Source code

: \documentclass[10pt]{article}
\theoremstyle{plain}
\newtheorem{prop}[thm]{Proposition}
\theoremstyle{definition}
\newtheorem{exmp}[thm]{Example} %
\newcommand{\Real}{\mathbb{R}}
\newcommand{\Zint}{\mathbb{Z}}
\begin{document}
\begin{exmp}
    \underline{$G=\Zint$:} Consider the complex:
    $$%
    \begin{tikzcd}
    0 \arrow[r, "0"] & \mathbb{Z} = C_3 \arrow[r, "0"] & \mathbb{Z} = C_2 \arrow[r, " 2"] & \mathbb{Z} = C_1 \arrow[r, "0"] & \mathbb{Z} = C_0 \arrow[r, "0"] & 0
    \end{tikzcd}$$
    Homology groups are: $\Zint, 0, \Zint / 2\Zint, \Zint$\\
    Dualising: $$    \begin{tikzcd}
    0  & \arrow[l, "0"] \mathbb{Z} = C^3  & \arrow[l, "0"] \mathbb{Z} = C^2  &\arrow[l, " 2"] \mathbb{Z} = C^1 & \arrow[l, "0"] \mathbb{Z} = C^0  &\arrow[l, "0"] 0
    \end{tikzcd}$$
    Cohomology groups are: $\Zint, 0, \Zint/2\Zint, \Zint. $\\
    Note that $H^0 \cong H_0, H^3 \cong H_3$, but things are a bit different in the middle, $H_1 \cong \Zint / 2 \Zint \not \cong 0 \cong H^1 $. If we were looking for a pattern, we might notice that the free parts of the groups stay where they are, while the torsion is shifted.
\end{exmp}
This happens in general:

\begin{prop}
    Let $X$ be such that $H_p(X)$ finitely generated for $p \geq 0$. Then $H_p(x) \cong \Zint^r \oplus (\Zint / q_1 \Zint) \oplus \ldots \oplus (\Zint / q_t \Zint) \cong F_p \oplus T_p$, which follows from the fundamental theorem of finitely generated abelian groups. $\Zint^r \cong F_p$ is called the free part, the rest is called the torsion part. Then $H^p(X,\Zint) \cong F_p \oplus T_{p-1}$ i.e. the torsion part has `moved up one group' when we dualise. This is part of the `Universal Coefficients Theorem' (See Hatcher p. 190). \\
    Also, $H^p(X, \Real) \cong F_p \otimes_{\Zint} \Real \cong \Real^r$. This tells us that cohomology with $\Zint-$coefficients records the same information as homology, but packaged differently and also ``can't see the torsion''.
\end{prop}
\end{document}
•••
> Directions for this task: Reproduce every line from the entries that holds the word "tikzcd".

> Finished task:
    \begin{tikzcd}
    \end{tikzcd}$$
    Dualising: $$    \begin{tikzcd}
    \end{tikzcd}$$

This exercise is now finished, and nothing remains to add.